__Task input__
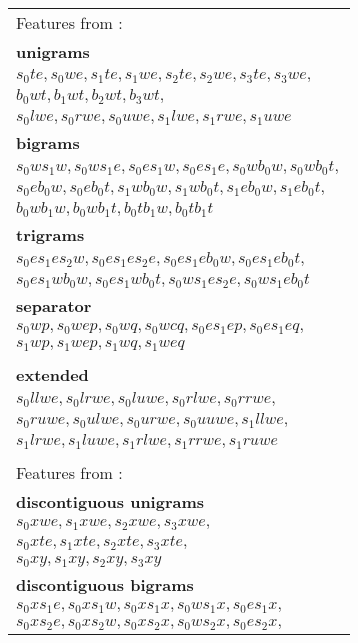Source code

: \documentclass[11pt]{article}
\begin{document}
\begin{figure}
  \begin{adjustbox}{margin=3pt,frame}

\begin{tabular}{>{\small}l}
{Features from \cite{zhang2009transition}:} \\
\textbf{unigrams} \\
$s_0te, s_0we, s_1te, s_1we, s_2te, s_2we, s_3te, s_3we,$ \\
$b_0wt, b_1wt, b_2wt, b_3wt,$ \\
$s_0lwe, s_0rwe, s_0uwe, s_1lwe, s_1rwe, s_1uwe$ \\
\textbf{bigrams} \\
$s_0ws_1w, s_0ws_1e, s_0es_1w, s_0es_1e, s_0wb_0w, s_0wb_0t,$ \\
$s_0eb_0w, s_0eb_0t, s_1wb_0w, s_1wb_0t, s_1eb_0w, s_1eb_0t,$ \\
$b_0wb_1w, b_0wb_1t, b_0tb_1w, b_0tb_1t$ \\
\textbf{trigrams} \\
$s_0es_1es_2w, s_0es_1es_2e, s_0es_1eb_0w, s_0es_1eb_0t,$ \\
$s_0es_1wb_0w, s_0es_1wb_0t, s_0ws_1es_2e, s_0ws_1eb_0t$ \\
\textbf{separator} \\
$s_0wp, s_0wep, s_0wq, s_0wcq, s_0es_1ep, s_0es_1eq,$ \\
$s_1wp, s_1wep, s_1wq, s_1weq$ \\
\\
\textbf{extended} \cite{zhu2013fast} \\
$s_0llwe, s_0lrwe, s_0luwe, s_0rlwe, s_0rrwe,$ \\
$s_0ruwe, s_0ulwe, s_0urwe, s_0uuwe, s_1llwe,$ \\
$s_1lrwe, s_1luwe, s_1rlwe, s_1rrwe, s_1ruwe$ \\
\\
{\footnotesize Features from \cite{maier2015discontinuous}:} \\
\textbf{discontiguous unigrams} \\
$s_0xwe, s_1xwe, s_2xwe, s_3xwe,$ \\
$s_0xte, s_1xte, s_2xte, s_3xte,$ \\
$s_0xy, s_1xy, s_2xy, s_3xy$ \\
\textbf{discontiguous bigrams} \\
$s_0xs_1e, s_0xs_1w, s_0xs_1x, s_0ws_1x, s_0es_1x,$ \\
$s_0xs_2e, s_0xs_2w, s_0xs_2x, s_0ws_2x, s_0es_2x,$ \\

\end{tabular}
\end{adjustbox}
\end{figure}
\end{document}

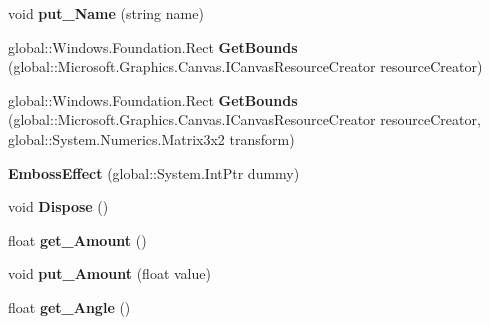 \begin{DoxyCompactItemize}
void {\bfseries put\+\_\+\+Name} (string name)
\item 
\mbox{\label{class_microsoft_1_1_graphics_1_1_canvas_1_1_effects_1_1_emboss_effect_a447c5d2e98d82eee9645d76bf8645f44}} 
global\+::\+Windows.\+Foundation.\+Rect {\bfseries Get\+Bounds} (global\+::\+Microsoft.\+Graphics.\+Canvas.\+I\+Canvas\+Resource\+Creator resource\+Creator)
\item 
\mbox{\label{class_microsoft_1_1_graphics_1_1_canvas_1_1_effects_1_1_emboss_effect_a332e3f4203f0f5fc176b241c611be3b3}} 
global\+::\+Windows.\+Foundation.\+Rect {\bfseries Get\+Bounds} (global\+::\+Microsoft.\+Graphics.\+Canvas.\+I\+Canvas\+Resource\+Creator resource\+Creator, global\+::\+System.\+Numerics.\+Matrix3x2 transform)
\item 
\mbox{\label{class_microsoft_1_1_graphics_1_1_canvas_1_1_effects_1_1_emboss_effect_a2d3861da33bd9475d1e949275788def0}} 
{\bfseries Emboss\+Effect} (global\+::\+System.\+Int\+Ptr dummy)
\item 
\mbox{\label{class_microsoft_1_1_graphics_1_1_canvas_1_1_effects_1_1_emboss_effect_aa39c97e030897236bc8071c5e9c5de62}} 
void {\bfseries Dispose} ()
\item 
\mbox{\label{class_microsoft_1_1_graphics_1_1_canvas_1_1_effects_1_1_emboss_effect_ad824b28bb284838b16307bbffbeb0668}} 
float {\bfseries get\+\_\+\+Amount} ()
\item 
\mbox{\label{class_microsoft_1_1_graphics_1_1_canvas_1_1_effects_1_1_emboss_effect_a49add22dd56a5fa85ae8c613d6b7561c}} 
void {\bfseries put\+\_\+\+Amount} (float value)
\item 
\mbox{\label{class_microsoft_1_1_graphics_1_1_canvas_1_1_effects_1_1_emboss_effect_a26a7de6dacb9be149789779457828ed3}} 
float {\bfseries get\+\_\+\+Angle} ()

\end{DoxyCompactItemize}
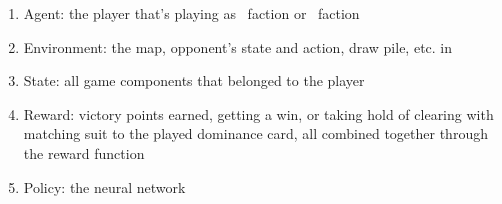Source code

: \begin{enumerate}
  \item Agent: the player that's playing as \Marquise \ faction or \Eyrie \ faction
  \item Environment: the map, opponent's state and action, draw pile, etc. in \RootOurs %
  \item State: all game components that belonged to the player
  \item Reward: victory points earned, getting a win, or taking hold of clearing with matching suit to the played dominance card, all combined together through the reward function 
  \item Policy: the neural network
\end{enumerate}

__Problem to work on__
Return all records verbatim and drop the pictures.

__Result__
Source code

: \documentclass[11pt]{article}
\begin{document}
\begin{figure}
  \begin{adjustbox}{margin=3pt,frame}

\begin{tabular}{>{\small}l}
{Features from \cite{zhang2009transition}:} \\
\textbf{unigrams} \\
$s_0te, s_0we, s_1te, s_1we, s_2te, s_2we, s_3te, s_3we,$ \\
$b_0wt, b_1wt, b_2wt, b_3wt,$ \\
$s_0lwe, s_0rwe, s_0uwe, s_1lwe, s_1rwe, s_1uwe$ \\
\textbf{bigrams} \\
$s_0ws_1w, s_0ws_1e, s_0es_1w, s_0es_1e, s_0wb_0w, s_0wb_0t,$ \\
$s_0eb_0w, s_0eb_0t, s_1wb_0w, s_1wb_0t, s_1eb_0w, s_1eb_0t,$ \\
$b_0wb_1w, b_0wb_1t, b_0tb_1w, b_0tb_1t$ \\
\textbf{trigrams} \\
$s_0es_1es_2w, s_0es_1es_2e, s_0es_1eb_0w, s_0es_1eb_0t,$ \\
$s_0es_1wb_0w, s_0es_1wb_0t, s_0ws_1es_2e, s_0ws_1eb_0t$ \\
\textbf{separator} \\
$s_0wp, s_0wep, s_0wq, s_0wcq, s_0es_1ep, s_0es_1eq,$ \\
$s_1wp, s_1wep, s_1wq, s_1weq$ \\
\\
\textbf{extended} \cite{zhu2013fast} \\
$s_0llwe, s_0lrwe, s_0luwe, s_0rlwe, s_0rrwe,$ \\
$s_0ruwe, s_0ulwe, s_0urwe, s_0uuwe, s_1llwe,$ \\
$s_1lrwe, s_1luwe, s_1rlwe, s_1rrwe, s_1ruwe$ \\
\\
{\footnotesize Features from \cite{maier2015discontinuous}:} \\
\textbf{discontiguous unigrams} \\
$s_0xwe, s_1xwe, s_2xwe, s_3xwe,$ \\
$s_0xte, s_1xte, s_2xte, s_3xte,$ \\
$s_0xy, s_1xy, s_2xy, s_3xy$ \\
\textbf{discontiguous bigrams} \\
$s_0xs_1e, s_0xs_1w, s_0xs_1x, s_0ws_1x, s_0es_1x,$ \\
$s_0xs_2e, s_0xs_2w, s_0xs_2x, s_0ws_2x, s_0es_2x,$ \\

\end{tabular}
\end{adjustbox}
\end{figure}
\end{document}

 \begin{DoxyCompactItemize}
void {\bfseries put\+\_\+\+Name} (string name)
\item 
\mbox{\label{class_microsoft_1_1_graphics_1_1_canvas_1_1_effects_1_1_emboss_effect_a447c5d2e98d82eee9645d76bf8645f44}} 
global\+::\+Windows.\+Foundation.\+Rect {\bfseries Get\+Bounds} (global\+::\+Microsoft.\+Graphics.\+Canvas.\+I\+Canvas\+Resource\+Creator resource\+Creator)
\item 
\mbox{\label{class_microsoft_1_1_graphics_1_1_canvas_1_1_effects_1_1_emboss_effect_a332e3f4203f0f5fc176b241c611be3b3}} 
global\+::\+Windows.\+Foundation.\+Rect {\bfseries Get\+Bounds} (global\+::\+Microsoft.\+Graphics.\+Canvas.\+I\+Canvas\+Resource\+Creator resource\+Creator, global\+::\+System.\+Numerics.\+Matrix3x2 transform)
\item 
\mbox{\label{class_microsoft_1_1_graphics_1_1_canvas_1_1_effects_1_1_emboss_effect_a2d3861da33bd9475d1e949275788def0}} 
{\bfseries Emboss\+Effect} (global\+::\+System.\+Int\+Ptr dummy)
\item 
\mbox{\label{class_microsoft_1_1_graphics_1_1_canvas_1_1_effects_1_1_emboss_effect_aa39c97e030897236bc8071c5e9c5de62}} 
void {\bfseries Dispose} ()
\item 
\mbox{\label{class_microsoft_1_1_graphics_1_1_canvas_1_1_effects_1_1_emboss_effect_ad824b28bb284838b16307bbffbeb0668}} 
float {\bfseries get\+\_\+\+Amount} ()
\item 
\mbox{\label{class_microsoft_1_1_graphics_1_1_canvas_1_1_effects_1_1_emboss_effect_a49add22dd56a5fa85ae8c613d6b7561c}} 
void {\bfseries put\+\_\+\+Amount} (float value)
\item 
\mbox{\label{class_microsoft_1_1_graphics_1_1_canvas_1_1_effects_1_1_emboss_effect_a26a7de6dacb9be149789779457828ed3}} 
float {\bfseries get\+\_\+\+Angle} ()

\end{DoxyCompactItemize}
Source code

: \begin{enumerate}
  \item Agent: the player that's playing as \Marquise \ faction or \Eyrie \ faction
  \item Environment: the map, opponent's state and action, draw pile, etc. in \RootOurs %
  \item State: all game components that belonged to the player
  \item Reward: victory points earned, getting a win, or taking hold of clearing with matching suit to the played dominance card, all combined together through the reward function 
  \item Policy: the neural network
\end{enumerate}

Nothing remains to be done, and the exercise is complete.